Gambia things to do: Kololi beach

Kololi

Gambia’s party and (sex-)  tourism hub

A travel guide to the hub of Gambia’s smiling coast

Heads up, our journey through the Gambia turned out to be quite nerve-wrecking at times. Looking back we might have been more open and less aggravated if we hadn’t started our trip in Kololi. Why? Because there you’ll see tourism at its worst. A long tradition of sex-tourism, all inklusive tourism and volunteerism have shaped the locals’ perception and expectation of foreigners.

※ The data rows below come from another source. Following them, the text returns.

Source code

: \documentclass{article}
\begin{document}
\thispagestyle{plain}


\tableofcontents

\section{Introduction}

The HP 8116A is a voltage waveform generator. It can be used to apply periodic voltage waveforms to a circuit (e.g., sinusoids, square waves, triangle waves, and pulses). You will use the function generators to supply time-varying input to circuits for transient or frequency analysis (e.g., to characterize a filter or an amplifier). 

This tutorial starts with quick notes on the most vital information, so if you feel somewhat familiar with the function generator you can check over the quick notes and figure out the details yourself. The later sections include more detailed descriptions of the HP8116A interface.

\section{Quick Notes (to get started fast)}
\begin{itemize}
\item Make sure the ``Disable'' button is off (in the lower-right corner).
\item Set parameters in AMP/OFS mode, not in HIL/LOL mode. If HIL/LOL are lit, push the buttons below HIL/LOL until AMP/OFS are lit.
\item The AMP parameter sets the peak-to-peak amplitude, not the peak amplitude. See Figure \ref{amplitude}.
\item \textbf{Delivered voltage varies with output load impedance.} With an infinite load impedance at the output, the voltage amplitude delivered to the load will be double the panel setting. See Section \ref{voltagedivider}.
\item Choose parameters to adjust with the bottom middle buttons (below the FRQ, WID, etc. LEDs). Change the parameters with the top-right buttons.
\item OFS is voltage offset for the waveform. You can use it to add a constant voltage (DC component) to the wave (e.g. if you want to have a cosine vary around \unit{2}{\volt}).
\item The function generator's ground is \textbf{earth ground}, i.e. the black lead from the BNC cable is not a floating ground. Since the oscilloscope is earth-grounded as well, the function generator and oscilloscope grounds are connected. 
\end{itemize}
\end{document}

Kololi – a two sided sword

Kololi is only a 20 minute ride away from Banjul’s airport and as most flights arrive at night, many visitors opt for the convenience of the mid-sized town. There you won’t only find a good selection of accommodations, but also tons of restaurants, bars and clubs. Kololi also has a very strong expat community and you are  likely to meet other travelers, even during off-season.

Definitely not the place to start your journey to the Gambia

Even though it’s conveniently  located and offers lots of comfort for visitors we highly recommend backpackers NOT to start your trip in Kololi unless you plan to spent a longer time and volunteer. Due to the irresponsible tourism practices of mostly older women seeking companionship, “bumpsters” young local men have build a career around it. As soon as you head outside the door, you will be approached by them as they try to engage you in a conversation. Sadly, those conversations are never honest and you’ll realize very quickly that there are ulterior motives.

Even after a few days we could realize how the constant attempts of bumpsters would impact us and change our behavior. We became very weary and closed up, basically mistrusted almost everyone after only some days in town. It became very hard to shake off our weariness even as we continued traveling. So, if you are planning on traveling to the Gambia, do yourself and the locals the favour and start your journey elsewhere to keep your mind and heart open towards the undoubtedly very friendly and open Gambians.